EXERCISE DETAILS:
Your answer should consist of each line from the data below that contains "Veelen".

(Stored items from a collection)
____
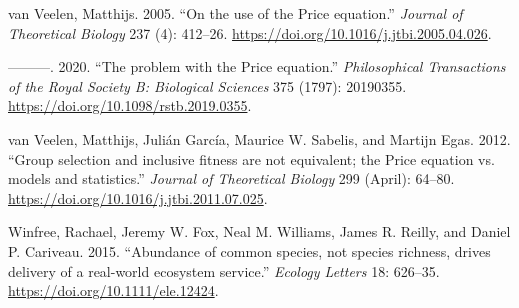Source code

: \documentclass[
]{article}
\newlength{\cslhangindent}
\newlength{\cslentryspacingunit} %
\newenvironment{CSLReferences}[2] %
 {%
  \setlength{\parindent}{0pt}
  \ifodd #1
  \let\oldpar\par
  \def\par{\hangindent=\cslhangindent\oldpar}
  \fi
  \setlength{\parskip}{#2\cslentryspacingunit}
 }%
 {}
\begin{document}
\begin{CSLReferences}{1}{0}
\leavevmode{}%
van Veelen, Matthijs. 2005. {``{On the use of the Price equation}.''}
\emph{Journal of Theoretical Biology} 237 (4): 412--26.
\url{https://doi.org/10.1016/j.jtbi.2005.04.026}.

\leavevmode{}%
---------. 2020. {``{The problem with the Price equation}.''}
\emph{Philosophical Transactions of the Royal Society B: Biological
Sciences} 375 (1797): 20190355.
\url{https://doi.org/10.1098/rstb.2019.0355}.

\leavevmode{}%
van Veelen, Matthijs, Julián García, Maurice W. Sabelis, and Martijn
Egas. 2012. {``{Group selection and inclusive fitness are not
equivalent; the Price equation vs. models and statistics}.''}
\emph{Journal of Theoretical Biology} 299 (April): 64--80.
\url{https://doi.org/10.1016/j.jtbi.2011.07.025}.

\leavevmode{}%
Winfree, Rachael, Jeremy W. Fox, Neal M. Williams, James R. Reilly, and
Daniel P. Cariveau. 2015. {``{Abundance of common species, not species
richness, drives delivery of a real-world ecosystem service}.''}
\emph{Ecology Letters} 18: 626--35.
\url{https://doi.org/10.1111/ele.12424}.

\end{CSLReferences}
\end{document}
____
FINISHED EXERCISE:
van Veelen, Matthijs. 2005. {``{On the use of the Price equation}.''}
van Veelen, Matthijs, Julián García, Maurice W. Sabelis, and Martijn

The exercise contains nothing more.